Your task is to tally the lines of the listing containing the word "example" and report the figure alone.

═══ Entries supplied ═══

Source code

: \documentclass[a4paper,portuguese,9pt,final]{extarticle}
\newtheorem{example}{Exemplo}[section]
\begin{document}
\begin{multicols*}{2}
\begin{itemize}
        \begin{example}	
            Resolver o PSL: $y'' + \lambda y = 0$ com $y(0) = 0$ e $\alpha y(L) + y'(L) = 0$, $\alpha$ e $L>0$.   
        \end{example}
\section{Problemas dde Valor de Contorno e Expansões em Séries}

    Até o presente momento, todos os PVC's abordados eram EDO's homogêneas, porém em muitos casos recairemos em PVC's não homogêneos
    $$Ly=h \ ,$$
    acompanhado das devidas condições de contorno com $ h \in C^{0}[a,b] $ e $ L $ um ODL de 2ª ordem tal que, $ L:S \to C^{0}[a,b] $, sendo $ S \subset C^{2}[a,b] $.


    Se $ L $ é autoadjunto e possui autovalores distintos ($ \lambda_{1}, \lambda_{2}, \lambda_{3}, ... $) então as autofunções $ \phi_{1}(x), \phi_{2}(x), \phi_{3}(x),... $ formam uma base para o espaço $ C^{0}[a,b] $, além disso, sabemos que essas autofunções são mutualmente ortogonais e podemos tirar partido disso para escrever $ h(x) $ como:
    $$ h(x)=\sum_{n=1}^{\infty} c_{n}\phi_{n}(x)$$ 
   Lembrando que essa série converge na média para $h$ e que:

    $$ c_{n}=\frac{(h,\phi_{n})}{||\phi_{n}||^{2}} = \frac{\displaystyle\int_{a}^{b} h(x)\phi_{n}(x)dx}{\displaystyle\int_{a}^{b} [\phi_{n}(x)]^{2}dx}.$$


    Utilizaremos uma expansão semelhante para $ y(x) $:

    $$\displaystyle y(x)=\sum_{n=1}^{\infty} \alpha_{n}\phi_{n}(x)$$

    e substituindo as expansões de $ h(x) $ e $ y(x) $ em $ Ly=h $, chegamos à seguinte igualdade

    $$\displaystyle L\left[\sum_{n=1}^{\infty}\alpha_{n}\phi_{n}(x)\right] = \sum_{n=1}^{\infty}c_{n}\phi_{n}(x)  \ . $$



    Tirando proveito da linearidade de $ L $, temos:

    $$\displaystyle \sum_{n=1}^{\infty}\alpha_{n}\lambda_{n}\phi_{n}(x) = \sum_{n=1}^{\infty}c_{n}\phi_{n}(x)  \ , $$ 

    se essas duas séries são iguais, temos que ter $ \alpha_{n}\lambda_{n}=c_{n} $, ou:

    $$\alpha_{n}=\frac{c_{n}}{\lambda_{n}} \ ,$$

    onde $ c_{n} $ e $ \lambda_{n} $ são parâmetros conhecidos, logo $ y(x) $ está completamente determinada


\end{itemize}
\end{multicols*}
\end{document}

═══
═══ Entries supplied ═══

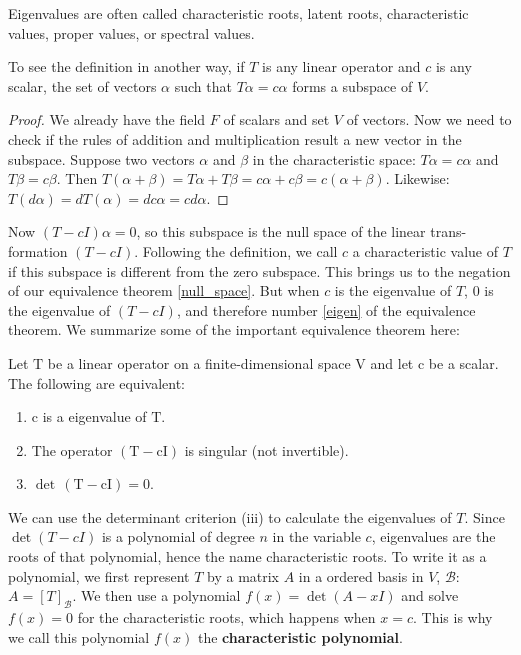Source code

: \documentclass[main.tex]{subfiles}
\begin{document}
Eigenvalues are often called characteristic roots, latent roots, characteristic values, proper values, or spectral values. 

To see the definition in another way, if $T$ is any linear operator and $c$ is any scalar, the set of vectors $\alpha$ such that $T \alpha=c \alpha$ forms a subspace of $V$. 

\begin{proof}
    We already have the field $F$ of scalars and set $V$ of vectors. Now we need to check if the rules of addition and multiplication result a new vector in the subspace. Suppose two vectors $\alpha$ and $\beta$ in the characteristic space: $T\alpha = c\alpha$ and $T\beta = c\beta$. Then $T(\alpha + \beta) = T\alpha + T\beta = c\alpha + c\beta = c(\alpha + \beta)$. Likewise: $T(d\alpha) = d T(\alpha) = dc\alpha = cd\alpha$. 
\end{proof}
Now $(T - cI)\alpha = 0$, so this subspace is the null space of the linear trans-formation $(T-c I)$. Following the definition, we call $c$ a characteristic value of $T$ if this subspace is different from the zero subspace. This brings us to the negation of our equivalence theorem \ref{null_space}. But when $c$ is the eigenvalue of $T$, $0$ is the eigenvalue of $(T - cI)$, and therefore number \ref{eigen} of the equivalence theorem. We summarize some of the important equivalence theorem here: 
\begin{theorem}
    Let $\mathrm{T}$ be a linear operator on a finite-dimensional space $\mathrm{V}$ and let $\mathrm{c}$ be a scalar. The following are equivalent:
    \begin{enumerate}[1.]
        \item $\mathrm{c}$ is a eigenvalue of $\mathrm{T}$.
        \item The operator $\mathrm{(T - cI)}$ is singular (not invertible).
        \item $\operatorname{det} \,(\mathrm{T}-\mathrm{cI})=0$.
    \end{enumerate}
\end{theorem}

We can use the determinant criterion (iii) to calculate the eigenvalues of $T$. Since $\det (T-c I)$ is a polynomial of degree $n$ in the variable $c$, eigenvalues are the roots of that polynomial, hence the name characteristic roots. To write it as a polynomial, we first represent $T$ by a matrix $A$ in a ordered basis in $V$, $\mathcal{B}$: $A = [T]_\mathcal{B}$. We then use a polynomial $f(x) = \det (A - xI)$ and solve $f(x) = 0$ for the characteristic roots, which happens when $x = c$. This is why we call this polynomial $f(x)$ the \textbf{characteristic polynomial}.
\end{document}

═══

_Output of the exercise_: 3